If so, there can’t be anyone cooler than Rodriguez, the Mexican-American singersongwriter celebrated in Searching For Sugar Man. Rodriguez emerged from late-1960s Detroit to release two albums that were compared favourably to Dylan. I detected more of Nick Drake or Cat Stevens but let’s not split mung beans: this is music to go barefoot by.
After this overlooked spell of productivity, Rodriguez vanished. Rock’n’roll rumour insisted that he perished by his own hand but it’s only the smallest of spoilers to say that Searching for Sugar Man ends not in the cemetery but the packed sports arena. The search in question was undertaken in the 1990s by a South African journalist, Craig Bartholomew-Strydom; the film, piggy-backing on his findings, is essentially old news. But it does evoke an age when spadework involved more than typing a name into a search engine. It’s almost disappointing to discover that the final connection was made when one of Rodriguez’s adult daughters stumbled across a website dedicated to her father.
Rodriguez never knew that his domestic failure was not mirrored abroad. In South Africa, he was revered by tens of thousands of liberal, anti-apartheid Afrikaners, who found in his lyrics the inspiration to think freely.

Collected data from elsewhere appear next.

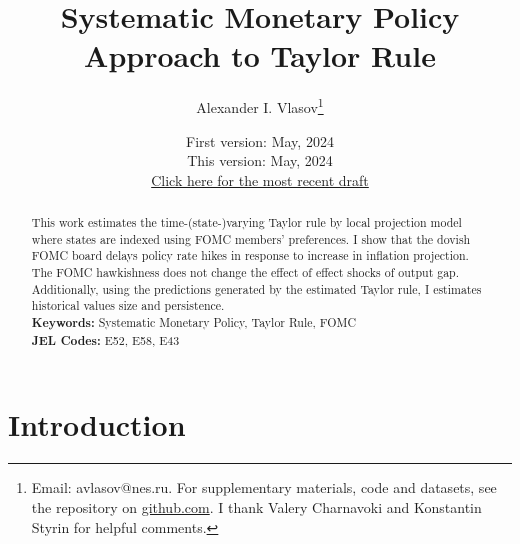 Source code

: \documentclass[11pt]{article}
\title{Systematic Monetary Policy Approach to Taylor Rule}
\author{Alexander I. Vlasov\thanks{Email: avlasov@nes.ru. For supplementary materials, code and datasets, see the repository on \href{https://github.com/alvlsv/CheckingHank}{github.com}. I thank Valery Charnavoki and Konstantin Styrin for helpful comments.}}
\date{\normalsize First version: May, 2024\\\vspace{1ex} This version: May, 2024\\ \vspace{1ex}
\href{https://github.com/alvlsv/CheckingHank/blob/main/Checking_HANK/Paper/CheckingHANK.pdf}{Click here for the most recent draft}}
\begin{document}
\maketitle



\begin{abstract}
    \noindent This work estimates the time-(state-)varying Taylor rule by local projection model where states are indexed using FOMC members' preferences. 
    I show that the dovish FOMC board delays policy rate hikes in response to increase in inflation projection. The FOMC hawkishness does not change the effect of effect shocks of output gap. 
    Additionally, using the predictions generated by the estimated Taylor rule, I estimates historical values size and persistence. 
    \\
    \noindent\textbf{Keywords:} Systematic Monetary Policy, Taylor Rule, FOMC
    \\
    \noindent\textbf{JEL Codes:} E52, E58, E43\\
    \bigskip
\end{abstract}

\section{Introduction}


\end{document}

The authorities scratched the songs from the radio: in the government archives, we see that the offending vinyl was grazed with a sharp implement rendering airplay impossible – an extreme response, even to an artist who used without embarrassment the euphemism “Mary Jane”.
With his papery skin, Jackie O shades and lips pursed in mild amusement, the latter-day Rodriguez seems nonplussed when asked about the success to which he was oblivious. But he is, after all, being quizzed about a shock he received more than a decade earlier and it’s hard to shake the suspicion that this story was over long before we got here. The feeling is not staved off by the film-maker Malik Bendjelloul’s retrospective pop videos, where Rodriguez’s effortlessly authentic music accompanies contrived new footage (Rodriguez opens a window! Rodriguez plods through the Detroit snow in his Johnny Cash coat!).
Bendjelloul does undertake some investigative work, putting on the spot Clarence Avant, the Motown boss who released Rodriguez’s records. The singer can be excused for not knowing of his own success but a label manager could hardly misplace royalty cheques from sales exceeding 50,000 units. Bendjelloul includes a few seconds of silent awkwardness before the questioning of Avant begins – the documentary equivalent of a caption that reads: “Warning: unreliable witness ahead”. That the movie generally adheres to the warmly surprised incline of its subject’s personality makes Avant’s hostility feel even more treacherous.
In that scene, the film has some of the shape it struggles to find elsewhere. It’s a shame there’s no facility in the film to express what we can see from footage of Rodriguez’s comeback shows: that there isn’t a single non-white face visible among the thousands of Cape Town concert-goers. There’s also no explanation for the 14 years that have elapsed between those shows and the film’s release now.
Perhaps the answer is contained within another nagging question: what has happened to the singer’s unreleased third album, of which no mention is made save for a brief caption? Maybe this movie is paving the way, commercially speaking, for the release of that collection. If this is the case, no one could begrudge Rodriguez that sliver of contrivance in a career defined only by altruism and honesty.